Data items =>

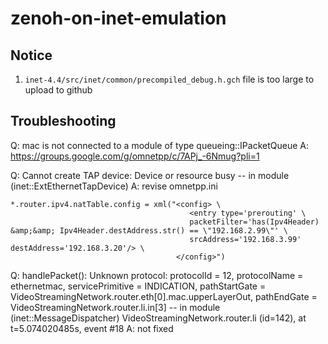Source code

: # zenoh-on-inet-emulation


## Notice
1. `inet-4.4/src/inet/common/precompiled_debug.h.gch` file is too large to upload to github


## Troubleshooting
Q: mac is not connected to a module of type queueing::IPacketQueue
A: https://groups.google.com/g/omnetpp/c/7APj_-6Nmug?pli=1

Q: Cannot create TAP device: Device or resource busy -- in module (inet::ExtEthernetTapDevice)
A: revise omnetpp.ini
```
*.router.ipv4.natTable.config = xml("<config> \
                                        <entry type='prerouting' \
                                        packetFilter='has(Ipv4Header) &amp;&amp; Ipv4Header.destAddress.str() == \"192.168.2.99\"' \
                                        srcAddress='192.168.3.99' destAddress='192.168.3.20'/> \
                                     </config>")
```

Q: handlePacket(): Unknown protocol: protocolId = 12, protocolName = ethernetmac, servicePrimitive = INDICATION, pathStartGate = VideoStreamingNetwork.router.eth[0].mac.upperLayerOut, pathEndGate = VideoStreamingNetwork.router.li.in[3] -- in module (inet::MessageDispatcher) VideoStreamingNetwork.router.li (id=142), at t=5.074020485s, event #18
A: not fixed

Exercise brief => Set down exactly the line that holds "upload to github" and all lines after it to the end of the data.

Answer to this task =>
1. `inet-4.4/src/inet/common/precompiled_debug.h.gch` file is too large to upload to github


## Troubleshooting
Q: mac is not connected to a module of type queueing::IPacketQueue
A: https://groups.google.com/g/omnetpp/c/7APj_-6Nmug?pli=1

Q: Cannot create TAP device: Device or resource busy -- in module (inet::ExtEthernetTapDevice)
A: revise omnetpp.ini
```
*.router.ipv4.natTable.config = xml("<config> \
                                        <entry type='prerouting' \
                                        packetFilter='has(Ipv4Header) &amp;&amp; Ipv4Header.destAddress.str() == \"192.168.2.99\"' \
                                        srcAddress='192.168.3.99' destAddress='192.168.3.20'/> \
                                     </config>")
```

Q: handlePacket(): Unknown protocol: protocolId = 12, protocolName = ethernetmac, servicePrimitive = INDICATION, pathStartGate = VideoStreamingNetwork.router.eth[0].mac.upperLayerOut, pathEndGate = VideoStreamingNetwork.router.li.in[3] -- in module (inet::MessageDispatcher) VideoStreamingNetwork.router.li (id=142), at t=5.074020485s, event #18
A: not fixed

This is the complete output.